A quiet retirement, interrupted
J. André Lavoie thought the big decisions were behind him. The former senior propulsion engineer left SpaceX more than a decade ago and settled in Pontebba, a small town in the mountains of northern Italy, a long way from the launch pads where he once worked.
Then his old company went public, and the quiet got complicated. At 63, Lavoie holds more than 200,000 SpaceX shares on a split-adjusted basis. At the $135 price the company set for its June 12 debut, that stake is worth roughly $28 million.
A stock that will not sit still
For Lavoie, the windfall has been less a single moment than a moving target. He has said the shares climbed so fast that they kept upending his retirement planning, describing stock that was “going up so radically it keeps messing up my life plans.”
It is an unusual complaint, and it captures something real about early SpaceX equity. Employees who joined when the company was still a gamble, then simply held on, watched modest option grants compound into life-changing sums over many years. Lavoie left the company long before the payday and still ended up among its biggest individual winners.
The hotel and the village
He has not let the money sit idle. Lavoie bought a historic hotel in northern Italy and used the early portions of his liquidity to fund extensive renovations.

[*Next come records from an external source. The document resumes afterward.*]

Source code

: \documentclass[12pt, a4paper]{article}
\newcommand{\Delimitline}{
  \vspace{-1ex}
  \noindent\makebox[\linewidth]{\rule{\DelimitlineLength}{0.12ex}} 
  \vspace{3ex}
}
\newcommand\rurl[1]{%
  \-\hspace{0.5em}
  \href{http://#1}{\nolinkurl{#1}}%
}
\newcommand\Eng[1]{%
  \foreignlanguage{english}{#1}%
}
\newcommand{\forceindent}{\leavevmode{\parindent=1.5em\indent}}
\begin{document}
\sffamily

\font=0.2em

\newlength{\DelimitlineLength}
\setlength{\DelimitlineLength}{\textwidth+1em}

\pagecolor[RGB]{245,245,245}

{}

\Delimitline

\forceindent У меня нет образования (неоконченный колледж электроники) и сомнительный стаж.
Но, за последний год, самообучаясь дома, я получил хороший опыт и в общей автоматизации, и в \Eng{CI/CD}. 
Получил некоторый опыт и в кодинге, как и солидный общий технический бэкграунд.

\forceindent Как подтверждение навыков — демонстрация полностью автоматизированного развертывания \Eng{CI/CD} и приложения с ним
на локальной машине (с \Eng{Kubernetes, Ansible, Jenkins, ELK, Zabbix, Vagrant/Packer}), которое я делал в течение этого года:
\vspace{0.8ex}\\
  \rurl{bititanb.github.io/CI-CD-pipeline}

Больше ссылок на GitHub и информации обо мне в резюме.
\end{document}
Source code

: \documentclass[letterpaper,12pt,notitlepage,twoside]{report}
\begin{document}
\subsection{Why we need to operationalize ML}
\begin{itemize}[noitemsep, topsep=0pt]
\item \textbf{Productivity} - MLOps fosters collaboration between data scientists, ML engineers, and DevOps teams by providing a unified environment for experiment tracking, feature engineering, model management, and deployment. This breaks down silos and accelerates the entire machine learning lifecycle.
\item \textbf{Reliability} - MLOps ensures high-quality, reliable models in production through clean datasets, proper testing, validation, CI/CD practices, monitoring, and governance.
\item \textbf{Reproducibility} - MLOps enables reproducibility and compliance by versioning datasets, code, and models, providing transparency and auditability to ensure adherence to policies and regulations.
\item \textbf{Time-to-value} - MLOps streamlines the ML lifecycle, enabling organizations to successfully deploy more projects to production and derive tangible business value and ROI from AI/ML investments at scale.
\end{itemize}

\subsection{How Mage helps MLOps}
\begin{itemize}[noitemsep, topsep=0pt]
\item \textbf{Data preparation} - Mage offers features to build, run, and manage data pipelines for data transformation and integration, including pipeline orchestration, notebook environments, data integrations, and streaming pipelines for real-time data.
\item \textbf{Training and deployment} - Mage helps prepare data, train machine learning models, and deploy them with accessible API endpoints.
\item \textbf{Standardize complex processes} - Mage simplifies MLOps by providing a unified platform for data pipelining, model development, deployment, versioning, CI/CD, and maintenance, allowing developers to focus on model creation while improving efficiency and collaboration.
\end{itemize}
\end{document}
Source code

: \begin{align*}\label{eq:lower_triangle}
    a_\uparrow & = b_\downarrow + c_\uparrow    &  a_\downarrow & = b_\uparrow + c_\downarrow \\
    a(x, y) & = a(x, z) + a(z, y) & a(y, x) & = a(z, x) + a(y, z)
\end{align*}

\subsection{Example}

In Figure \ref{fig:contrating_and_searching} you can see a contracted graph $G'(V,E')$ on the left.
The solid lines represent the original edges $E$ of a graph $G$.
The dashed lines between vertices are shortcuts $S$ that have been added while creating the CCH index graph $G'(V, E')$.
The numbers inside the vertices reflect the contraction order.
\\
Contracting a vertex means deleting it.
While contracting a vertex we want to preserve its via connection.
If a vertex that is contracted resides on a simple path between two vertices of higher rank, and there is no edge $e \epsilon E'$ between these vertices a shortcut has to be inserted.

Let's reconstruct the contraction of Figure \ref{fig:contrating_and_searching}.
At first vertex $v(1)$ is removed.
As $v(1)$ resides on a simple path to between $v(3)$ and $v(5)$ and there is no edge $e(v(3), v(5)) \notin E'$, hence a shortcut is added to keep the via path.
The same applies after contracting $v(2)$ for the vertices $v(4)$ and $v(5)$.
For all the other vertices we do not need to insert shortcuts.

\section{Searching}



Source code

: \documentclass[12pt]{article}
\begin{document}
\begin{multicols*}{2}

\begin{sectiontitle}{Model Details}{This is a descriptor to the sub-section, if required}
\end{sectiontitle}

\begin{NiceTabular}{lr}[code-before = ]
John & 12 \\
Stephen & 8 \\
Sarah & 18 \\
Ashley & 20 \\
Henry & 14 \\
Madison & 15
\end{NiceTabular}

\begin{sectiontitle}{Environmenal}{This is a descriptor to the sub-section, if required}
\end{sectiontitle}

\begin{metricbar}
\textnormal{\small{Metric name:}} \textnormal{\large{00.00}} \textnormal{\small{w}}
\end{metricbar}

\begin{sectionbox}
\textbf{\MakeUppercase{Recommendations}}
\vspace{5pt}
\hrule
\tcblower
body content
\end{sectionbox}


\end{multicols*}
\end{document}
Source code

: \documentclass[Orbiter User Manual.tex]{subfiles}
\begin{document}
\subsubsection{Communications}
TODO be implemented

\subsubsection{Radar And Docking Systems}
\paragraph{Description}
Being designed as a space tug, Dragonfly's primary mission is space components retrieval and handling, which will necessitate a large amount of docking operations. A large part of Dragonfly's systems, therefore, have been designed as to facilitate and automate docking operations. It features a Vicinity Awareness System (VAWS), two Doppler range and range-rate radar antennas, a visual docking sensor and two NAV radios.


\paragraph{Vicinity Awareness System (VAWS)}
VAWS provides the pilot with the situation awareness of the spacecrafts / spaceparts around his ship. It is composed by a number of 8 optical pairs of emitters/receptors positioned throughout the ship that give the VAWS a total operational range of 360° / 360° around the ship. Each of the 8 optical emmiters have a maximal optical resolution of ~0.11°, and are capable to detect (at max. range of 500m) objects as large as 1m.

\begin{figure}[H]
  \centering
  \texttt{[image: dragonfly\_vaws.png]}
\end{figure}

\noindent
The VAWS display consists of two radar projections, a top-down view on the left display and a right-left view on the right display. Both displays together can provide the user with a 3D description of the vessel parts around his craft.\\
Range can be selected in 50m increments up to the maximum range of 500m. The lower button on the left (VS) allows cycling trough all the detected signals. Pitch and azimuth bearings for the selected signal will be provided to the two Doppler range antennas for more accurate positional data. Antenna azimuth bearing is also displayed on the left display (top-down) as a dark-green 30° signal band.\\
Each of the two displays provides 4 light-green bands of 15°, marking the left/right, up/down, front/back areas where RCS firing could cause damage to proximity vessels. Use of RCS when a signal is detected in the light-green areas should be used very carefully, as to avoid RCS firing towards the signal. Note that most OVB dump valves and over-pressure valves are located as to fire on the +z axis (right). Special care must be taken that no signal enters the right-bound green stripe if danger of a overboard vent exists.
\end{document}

His more ambitious project is the village itself. Lavoie has begun planning community-scale philanthropy aimed at moving Pontebba away from wood-burning heating toward cleaner geothermal and electric systems. In practical terms, a rocket engineer’s stock options are being turned into modern heat for an Alpine town that has relied on burning wood for generations.
Part of a much larger group
Lavoie is one of roughly 4,400 SpaceX workers who became millionaires when the company listed, a group that runs from executives to welders to ship crews. What separates the early engineers is time. The longer the hold, the greater the compounding, and Lavoie held for well over a decade after walking away from the job.
A note of caution
The $28 million figure is an estimate based on the offering price, not a bank balance. Newly public companies typically bar insiders from selling for a period after the debut, and the value of a concentrated stock position can swing sharply once trading is underway. Like the stock itself, Lavoie’s plans may keep shifting.
From rockets to radiators
There is a tidy symmetry to where he has landed. The man who once helped push rockets off the ground is now busy with a smaller and slower kind of engineering: rewiring a mountain town, one renovation and one heating system at a time. The stock that keeps messing up his plans is, it turns out, also funding them.